Problem requirements: Every line below that has "Kommentare" in it should be copied.

Excerpted records:
#####
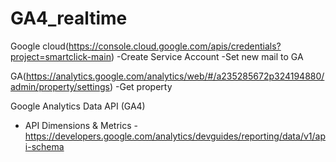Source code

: # GA4_realtime

Google cloud(https://console.cloud.google.com/apis/credentials?project=smartclick-main)
-Create Service Account
-Set new mail to GA 


GA(https://analytics.google.com/analytics/web/#/a235285672p324194880/admin/property/settings)
-Get property


Google Analytics Data API (GA4)
  - API Dimensions & Metrics - https://developers.google.com/analytics/devguides/reporting/data/v1/api-schema
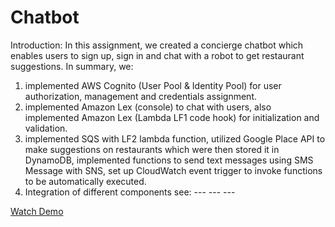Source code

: # Chatbot

Introduction:
In this assignment, we created a concierge chatbot which enables users to sign up, sign in and chat with a robot to get restaurant suggestions. In summary, we: 
1) implemented AWS Cognito (User Pool & Identity Pool) for user authorization, management and credentials assignment.
2) implemented Amazon Lex (console) to chat with users, also implemented Amazon Lex (Lambda LF1 code hook) for initialization and validation. 
3) implemented SQS with LF2 lambda function, utilized Google Place API to make suggestions on restaurants which were then stored it in DynamoDB, implemented functions to send text messages using SMS Message with SNS, set up CloudWatch event trigger to invoke functions to be automatically executed.
4) Integration of different components see:
<Front-end> --- <API Gateway> --- <Lambda> --- <Lex>
  
[Watch Demo](https://chatbot123.auth.us-east-1.amazoncognito.com/login?response_type=token&client_id=16c786r333b8ldklrfi412pbnd&redirect_uri=https://s3.amazonaws.com/s3chatbox/index.html)


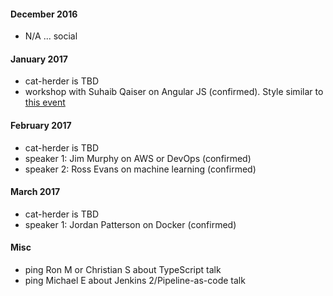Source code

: 
#### December 2016

* N/A ... social

#### January 2017

* cat-herder is TBD
* workshop with Suhaib Qaiser on Angular JS (confirmed). Style similar to [this event](http://shiftkeylabs.ca/calendar/build-minesweeper-with-angularjs/)

#### February 2017

* cat-herder is TBD
* speaker 1: Jim Murphy on AWS or DevOps (confirmed) 
* speaker 2: Ross Evans on machine learning (confirmed)

#### March 2017

* cat-herder is TBD
* speaker 1: Jordan Patterson on Docker (confirmed) 

#### Misc

* ping Ron M or Christian S about TypeScript talk
* ping Michael E about Jenkins 2/Pipeline-as-code talk

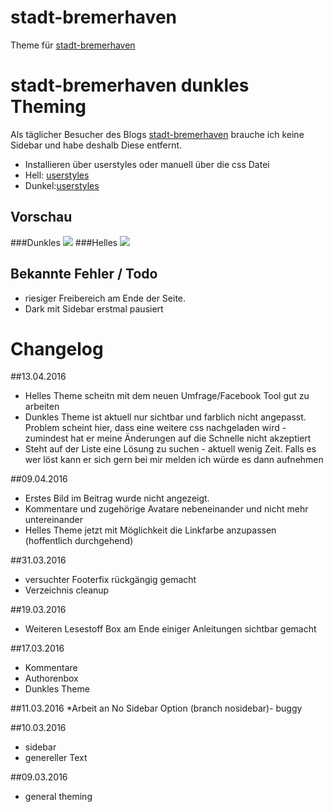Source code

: # stadt-bremerhaven
Theme für [stadt-bremerhaven](http://stadt-bremerhaven.de/)

# stadt-bremerhaven dunkles Theming
Als täglicher Besucher des Blogs [stadt-bremerhaven](http://stadt-bremerhaven.de/) brauche ich keine Sidebar und habe deshalb Diese entfernt.

* Installieren über userstyles oder manuell über die css Datei
* Hell: [userstyles](https://userstyles.org/styles/125663/stadt-bremerhaven-no-sidebar)
* Dunkel:[userstyles](https://userstyles.org/styles/125407/stadt-bremerhaven-no-sidebar-dark)

## Vorschau
###Dunkles
![](http://i.imgur.com/m4DGQQh.png)
###Helles
![](http://i.imgur.com/OlW0V3V.png)

## Bekannte Fehler / Todo
* riesiger Freibereich am Ende der Seite.
* Dark mit Sidebar erstmal pausiert

# Changelog
##13.04.2016
* Helles Theme scheitn mit dem neuen Umfrage/Facebook Tool gut zu arbeiten
* Dunkles Theme ist aktuell nur sichtbar und farblich nicht angepasst. Problem scheint hier, dass eine weitere css nachgeladen wird - zumindest hat er meine Änderungen auf die Schnelle nicht akzeptiert
* Steht auf der Liste eine Lösung zu suchen - aktuell wenig Zeit. Falls es wer löst kann er sich gern bei mir melden ich würde es dann aufnehmen

##09.04.2016
* Erstes Bild im Beitrag wurde nicht angezeigt.
* Kommentare und zugehörige Avatare nebeneinander und nicht mehr untereinander
* Helles Theme jetzt mit Möglichkeit die Linkfarbe anzupassen (hoffentlich durchgehend)

##31.03.2016
* versuchter Footerfix rückgängig gemacht
* Verzeichnis cleanup

##19.03.2016
* Weiteren Lesestoff Box am Ende einiger Anleitungen sichtbar gemacht

##17.03.2016
* Kommentare
* Authorenbox
* Dunkles Theme

##11.03.2016
*Arbeit an No Sidebar Option (branch nosidebar)- buggy

##10.03.2016
* sidebar
* genereller Text

##09.03.2016
* general theming
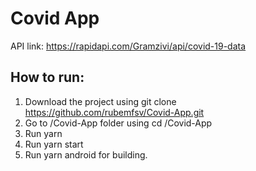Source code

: # Covid App
API link: https://rapidapi.com/Gramzivi/api/covid-19-data

## How to run:
1. Download the project using git clone https://github.com/rubemfsv/Covid-App.git
2. Go to /Covid-App folder using cd /Covid-App
3. Run yarn
4. Run yarn start
5. Run yarn android for building. 
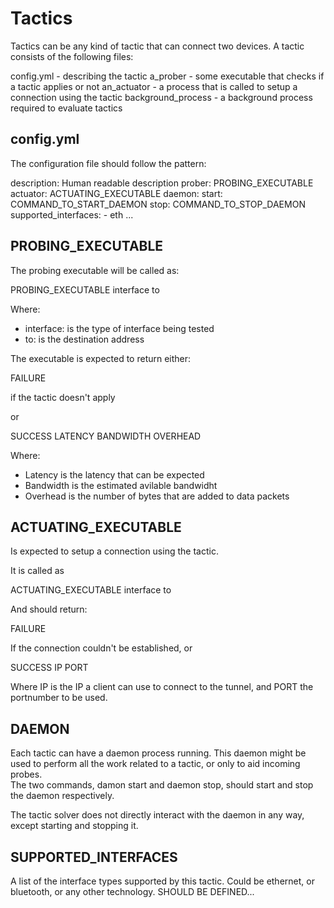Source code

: # Tactics

Tactics can be any kind of tactic that can connect two devices.
A tactic consists of the following files:

config.yml - describing the tactic
a_prober - some executable that checks if a tactic applies or not
an_actuator - a process that is called to setup a connection using the tactic
background_process - a background process required to evaluate tactics

## config.yml

The configuration file should follow the pattern:

  description: Human readable description
  prober: PROBING_EXECUTABLE
  actuator: ACTUATING_EXECUTABLE
  daemon:
    start: COMMAND_TO_START_DAEMON
    stop: COMMAND_TO_STOP_DAEMON
  supported_interfaces:
    - eth
    ...


## PROBING_EXECUTABLE

The probing executable will be called as:

  PROBING_EXECUTABLE interface to

Where:
  
* interface: is the type of interface being tested
* to: is the destination address

The executable is expected to return either:

  FAILURE

if the tactic doesn't apply

or

  SUCCESS LATENCY BANDWIDTH OVERHEAD

Where:

* Latency is the latency that can be expected
* Bandwidth is the estimated avilable bandwidht
* Overhead is the number of bytes that are added to data packets


## ACTUATING_EXECUTABLE

Is expected to setup a connection using the tactic.

It is called as

  ACTUATING_EXECUTABLE interface to

And should return:

  FAILURE

If the connection couldn't be established, or

  SUCCESS IP PORT

Where IP is the IP a client can use to connect to the tunnel, and PORT the
portnumber to be used.


## DAEMON

Each tactic can have a daemon process running. This daemon might be used to
perform all the work related to a tactic, or only to aid incoming probes.  
The two commands, damon start and daemon stop, should start and stop the daemon
respectively.

The tactic solver does not directly interact with the daemon in any way, except
starting and stopping it.


## SUPPORTED_INTERFACES

A list of the interface types supported by this tactic.
Could be ethernet, or bluetooth, or any other technology.
SHOULD BE DEFINED...
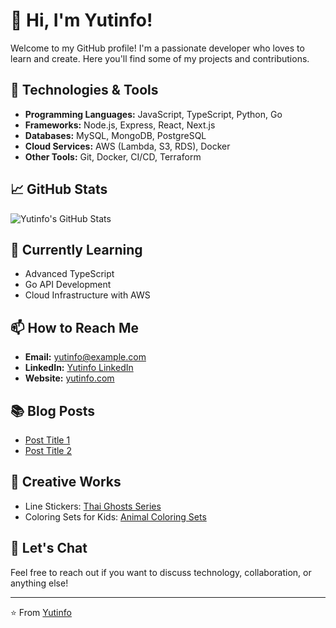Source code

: # 👋 Hi, I'm Yutinfo!

Welcome to my GitHub profile! I'm a passionate developer who loves to learn and create. Here you'll find some of my projects and contributions.

## 🔧 Technologies & Tools

- **Programming Languages:** JavaScript, TypeScript, Python, Go
- **Frameworks:** Node.js, Express, React, Next.js
- **Databases:** MySQL, MongoDB, PostgreSQL
- **Cloud Services:** AWS (Lambda, S3, RDS), Docker
- **Other Tools:** Git, Docker, CI/CD, Terraform

## 📈 GitHub Stats

![Yutinfo's GitHub Stats](https://github-readme-stats.vercel.app/api?username=yutinfo&show_icons=true&theme=radical)

## 🌱 Currently Learning

- Advanced TypeScript
- Go API Development
- Cloud Infrastructure with AWS

## 📫 How to Reach Me

- **Email:** yutinfo@example.com
- **LinkedIn:** [Yutinfo LinkedIn](https://www.linkedin.com/in/yutinfo)
- **Website:** [yutinfo.com](https://yutinfo.com)

## 📚 Blog Posts

- [Post Title 1](https://linktopost1.com)
- [Post Title 2](https://linktopost2.com)

## 🎨 Creative Works

- Line Stickers: [Thai Ghosts Series](https://linktostickers.com)
- Coloring Sets for Kids: [Animal Coloring Sets](https://linktocoloringsets.com)

## 💬 Let's Chat

Feel free to reach out if you want to discuss technology, collaboration, or anything else!

---

⭐️ From [Yutinfo](https://github.com/yutinfo)
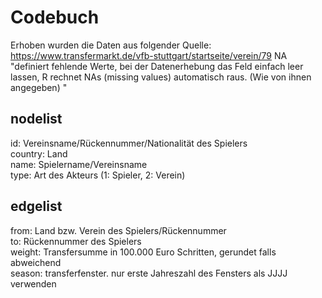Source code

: # Codebuch 
									
Erhoben wurden die Daten aus folgender Quelle: https://www.transfermarkt.de/vfb-stuttgart/startseite/verein/79
NA	"definiert fehlende Werte, bei der Datenerhebung das Feld einfach leer lassen, R rechnet NAs (missing values) automatisch raus. (Wie von ihnen angegeben)	"								

								
## nodelist									
id: Vereinsname/Rückennummer/Nationalität des Spielers			
country: Land								
name: Spielername/Vereinsname								
type: Art des Akteurs (1: Spieler, 2: Verein) 								
			
									
## edgelist									
from: Land bzw. Verein des Spielers/Rückennummer								
to: Rückennummer des Spielers				
weight: Transfersumme in 100.000 Euro Schritten, gerundet falls abweichend		
season: transferfenster. nur erste Jahreszahl des Fensters als JJJJ verwenden							
									
									
									
									
									
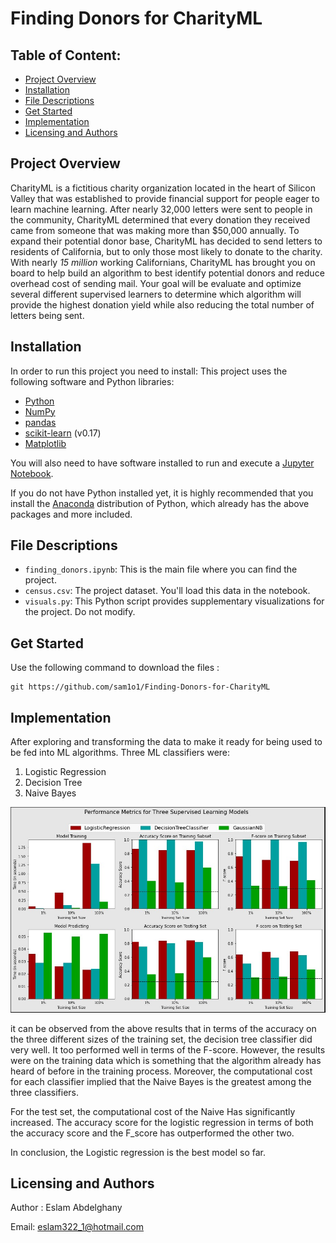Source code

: # Finding Donors for CharityML
## Table of Content:

 - [Project Overview](#overview)
 -  [Installation](#installation)
 - [File Descriptions](#files)
 - [Get Started](#get_start)
 - [Implementation](#finding)
 - [Licensing  and Authors](#L&A)
  
<a name="overview"></a>
## Project Overview 
CharityML is a fictitious charity organization located in the heart of Silicon Valley that was established to provide financial support for people eager to learn machine learning. After nearly 32,000 letters were sent to people in the community, CharityML determined that every donation they received came from someone that was making more than $50,000 annually. To expand their potential donor base, CharityML has decided to send letters to residents of California, but to only those most likely to donate to the charity. With nearly _15 million_ working Californians, CharityML has brought you on board to help build an algorithm to best identify potential donors and reduce overhead cost of sending mail. Your goal will be evaluate and optimize several different supervised learners to determine which algorithm will provide the highest donation yield while also reducing the total number of letters being sent. 
<a name="installation"></a>
## Installation
In order to run this project you need to install:
This project uses the following software and Python libraries:

-   [Python](https://www.python.org/downloads/release/python-364/)
-   [NumPy](http://www.numpy.org/)
-   [pandas](http://pandas.pydata.org/)
-   [scikit-learn](http://scikit-learn.org/0.17/install.html)  (v0.17)
-   [Matplotlib](http://matplotlib.org/)

You will also need to have software installed to run and execute a  [Jupyter Notebook](http://ipython.org/notebook.html).

If you do not have Python installed yet, it is highly recommended that you install the  [Anaconda](http://continuum.io/downloads)  distribution of Python, which already has the above packages and more included.

<a name="files"></a>
## File Descriptions
* `finding_donors.ipynb`: This is the main file where you can find  the project.
* `census.csv`: The project dataset. You'll load this data in the notebook.
* `visuals.py`: This Python script provides supplementary visualizations for the project. Do not modify.
 ## Get Started
 <a name="get_start"></a>
Use the following command to download the files : 

    git https://github.com/sam1o1/Finding-Donors-for-CharityML

<a name="finding"></a>
## Implementation 
After exploring and transforming the data to make it ready for being used to be fed into ML algorithms. Three ML classifiers were:

 1. Logistic Regression 
 2. Decision Tree
 3. Naive Bayes 

![image](https://github.com/sam1o1/Finding-Donors-for-CharityML/blob/main/Finding%20Donors%20For%20CharityML/Visuals/results.jpg?raw=true)

it can be observed from the above results that in terms of the accuracy on the three different sizes of the training set, the decision tree classifier did very well. It too performed well in terms of the F-score. However, the results were on the training data which is something that the algorithm already has heard of before in the training process. Moreover, the computational cost for each classifier implied that the Naive Bayes is the greatest among the three classifiers.

For the test set, the computational cost of the Naive Has significantly increased. The accuracy score for the logistic regression in terms of both the accuracy score and the F_score has outperformed the other two.

In conclusion, the Logistic regression is the best model so far.

<a name="L&A"></a>
## Licensing  and Authors
Author : Eslam Abdelghany

Email: eslam322_1@hotmail.com

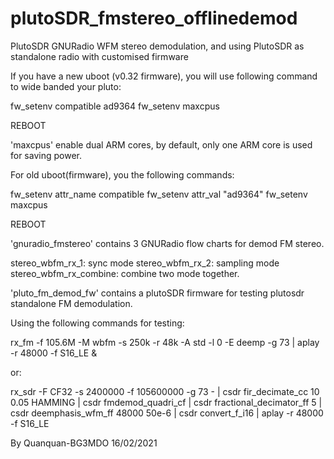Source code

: # plutoSDR_fmstereo_offlinedemod
PlutoSDR GNURadio WFM stereo demodulation, and using PlutoSDR as standalone radio with customised firmware

If you have a new uboot (v0.32 firmware), you will use following command to wide banded your pluto:

fw_setenv compatible ad9364
fw_setenv maxcpus

REBOOT

'maxcpus' enable dual ARM cores, by default, only one ARM core is used for saving power.

For old uboot(firmware), you the following commands:

fw_setenv attr_name compatible
fw_setenv attr_val "ad9364"
fw_setenv maxcpus

REBOOT

'gnuradio_fmstereo' contains 3 GNURadio flow charts for demod FM stereo. 

stereo_wbfm_rx_1: sync mode
stereo_wbfm_rx_2: sampling mode
stereo_wbfm_rx_combine: combine two mode together.

'pluto_fm_demod_fw' contains a plutoSDR firmware for testing plutosdr standalone FM demodulation.

Using the following commands for testing:

rx_fm -f 105.6M -M wbfm -s 250k -r 48k -A std -l 0 -E deemp -g 73 | aplay -r 48000 -f S16_LE &

or:

rx_sdr  -F CF32 -s 2400000 -f 105600000 -g 73 -  | csdr fir_decimate_cc 10 0.05 HAMMING | csdr fmdemod_quadri_cf | csdr fractional_decimator_ff 5  | csdr deemphasis_wfm_ff 48000 50e-6 | csdr convert_f_i16 | aplay -r 48000 -f S16_LE

By Quanquan-BG3MDO 16/02/2021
#####
Exercise answer:
* Kommentare und zugehörige Avatare nebeneinander und nicht mehr untereinander
* Kommentare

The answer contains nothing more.